• [RECORDS SUPPLIED]:
....

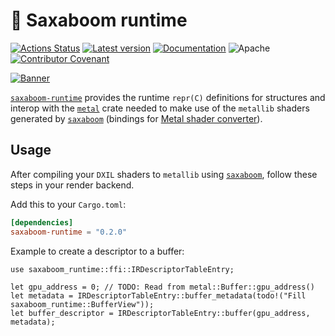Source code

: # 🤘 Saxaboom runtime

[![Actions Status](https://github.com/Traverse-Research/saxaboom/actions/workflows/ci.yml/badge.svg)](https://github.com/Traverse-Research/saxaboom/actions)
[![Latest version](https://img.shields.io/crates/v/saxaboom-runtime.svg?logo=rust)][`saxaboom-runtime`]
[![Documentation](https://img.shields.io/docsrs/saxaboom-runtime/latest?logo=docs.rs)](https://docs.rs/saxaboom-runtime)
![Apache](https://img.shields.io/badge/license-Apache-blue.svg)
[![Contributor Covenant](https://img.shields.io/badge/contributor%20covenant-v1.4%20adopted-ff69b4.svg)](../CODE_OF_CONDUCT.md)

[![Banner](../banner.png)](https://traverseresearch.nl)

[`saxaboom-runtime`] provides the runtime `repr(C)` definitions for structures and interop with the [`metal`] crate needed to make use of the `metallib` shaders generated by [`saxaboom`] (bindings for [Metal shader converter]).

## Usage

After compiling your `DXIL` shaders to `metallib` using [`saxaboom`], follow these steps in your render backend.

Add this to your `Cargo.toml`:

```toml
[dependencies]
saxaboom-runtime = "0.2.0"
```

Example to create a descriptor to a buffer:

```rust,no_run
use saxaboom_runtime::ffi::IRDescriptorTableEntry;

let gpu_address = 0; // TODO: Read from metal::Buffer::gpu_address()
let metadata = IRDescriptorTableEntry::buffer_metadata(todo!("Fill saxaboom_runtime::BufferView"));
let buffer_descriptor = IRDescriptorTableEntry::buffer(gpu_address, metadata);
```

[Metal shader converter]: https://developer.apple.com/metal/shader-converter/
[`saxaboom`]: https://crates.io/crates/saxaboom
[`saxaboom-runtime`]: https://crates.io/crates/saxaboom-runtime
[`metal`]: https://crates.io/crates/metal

....

• [EXERCISE OBJECTIVE]: Each line of the data above must be repeated exactly, images excluded.

• [ANSWER AREA]:
Source code

: # 🤘 Saxaboom runtime

[![Actions Status](https://github.com/Traverse-Research/saxaboom/actions/workflows/ci.yml/badge.svg)](https://github.com/Traverse-Research/saxaboom/actions)
[![Latest version](https://img.shields.io/crates/v/saxaboom-runtime.svg?logo=rust)][`saxaboom-runtime`]
[![Documentation](https://img.shields.io/docsrs/saxaboom-runtime/latest?logo=docs.rs)](https://docs.rs/saxaboom-runtime)
![Apache](https://img.shields.io/badge/license-Apache-blue.svg)
[![Contributor Covenant](https://img.shields.io/badge/contributor%20covenant-v1.4%20adopted-ff69b4.svg)](../CODE_OF_CONDUCT.md)

[![Banner](../banner.png)](https://traverseresearch.nl)

[`saxaboom-runtime`] provides the runtime `repr(C)` definitions for structures and interop with the [`metal`] crate needed to make use of the `metallib` shaders generated by [`saxaboom`] (bindings for [Metal shader converter]).

## Usage

After compiling your `DXIL` shaders to `metallib` using [`saxaboom`], follow these steps in your render backend.

Add this to your `Cargo.toml`:

```toml
[dependencies]
saxaboom-runtime = "0.2.0"
```

Example to create a descriptor to a buffer:

```rust,no_run
use saxaboom_runtime::ffi::IRDescriptorTableEntry;

let gpu_address = 0; // TODO: Read from metal::Buffer::gpu_address()
let metadata = IRDescriptorTableEntry::buffer_metadata(todo!("Fill saxaboom_runtime::BufferView"));
let buffer_descriptor = IRDescriptorTableEntry::buffer(gpu_address, metadata);
```

[Metal shader converter]: https://developer.apple.com/metal/shader-converter/
[`saxaboom`]: https://crates.io/crates/saxaboom
[`saxaboom-runtime`]: https://crates.io/crates/saxaboom-runtime
[`metal`]: https://crates.io/crates/metal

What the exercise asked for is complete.